210cmx220cmxstandard height roof.

It has regular white house walls and a tiled floor.

It's an echo chamber. It sucks.

Is it worth doing anything at all to such a room to treat it for monitoring/ mixing? I will be there for a year and a half in all likeliness and I want to be able to do some mixing.

Due to the size, I can only afford inches between the back of the monitors and the wall. The sound is bassier than Barry White and there's no high articulation. It's the perfect dead zone, mid zone.

What can I do with such a bad room?

I'm gonna start with a bit of a rug on the floor...


thanks
 
No, my friend. I would recommend against using that room for anything but voice-over work. Even then you will need to trap the crap out of it. ;) - and make it 'dead'.

It's just too small.

or - spend as much money as you can afford on the very best audiophile open-ear headphones and high current headphone amp. - but it's still not the same as speakers in a room - you will have to deal with the 'in-your-head' imaging or use a correction plug-in.
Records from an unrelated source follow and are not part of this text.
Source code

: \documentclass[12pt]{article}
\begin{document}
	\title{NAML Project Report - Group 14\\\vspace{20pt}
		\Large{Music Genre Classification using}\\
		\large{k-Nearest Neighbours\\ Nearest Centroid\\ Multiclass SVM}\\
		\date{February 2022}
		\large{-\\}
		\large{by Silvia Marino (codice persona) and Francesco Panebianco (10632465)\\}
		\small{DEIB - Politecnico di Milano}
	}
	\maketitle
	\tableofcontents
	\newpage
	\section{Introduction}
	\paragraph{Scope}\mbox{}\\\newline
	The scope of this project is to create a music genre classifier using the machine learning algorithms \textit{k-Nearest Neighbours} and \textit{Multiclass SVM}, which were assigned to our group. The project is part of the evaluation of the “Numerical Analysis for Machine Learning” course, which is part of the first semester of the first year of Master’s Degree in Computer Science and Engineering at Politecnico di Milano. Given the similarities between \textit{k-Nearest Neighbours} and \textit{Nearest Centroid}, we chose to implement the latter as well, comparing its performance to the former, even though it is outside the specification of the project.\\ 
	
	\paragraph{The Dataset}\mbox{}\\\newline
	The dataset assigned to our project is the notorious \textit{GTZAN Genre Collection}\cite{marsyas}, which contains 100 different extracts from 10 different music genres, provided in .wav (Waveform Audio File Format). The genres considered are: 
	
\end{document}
You should try to find a room that has at least 42 cubic meters of volume. The dimensions are also very important to minimize room mode issues.

By the way, I am not too far from you.. I'm in Jakarta, ID. :D

oh.. also a rug will probably make it worse.. you need serious bass trapping and flutter echo control.

Cheers,
John
 
Yeah this is what I thought...I can't do anything about it except for maybe use the bass freq adjust on my speakers and try to get familiar with mixing through trial and error.

Thanks and hi to you in Jakarta from near the Chinese border in HK

:)
 
You are determined. :cool:

Ok, then you must try to treat the room with Bass Traps at the very least. 10 - 20 cm thick rock wool covered with a fire-rated fabric placed in the corners will help by an incredible amount. ;)

You have 12 corners in a rectangular room - not just the vertical ones.

Then, I suggest that you treat any surfaces that will reflect the sound from your speakers back to your mix position.

Never let untreated surfaces face each other.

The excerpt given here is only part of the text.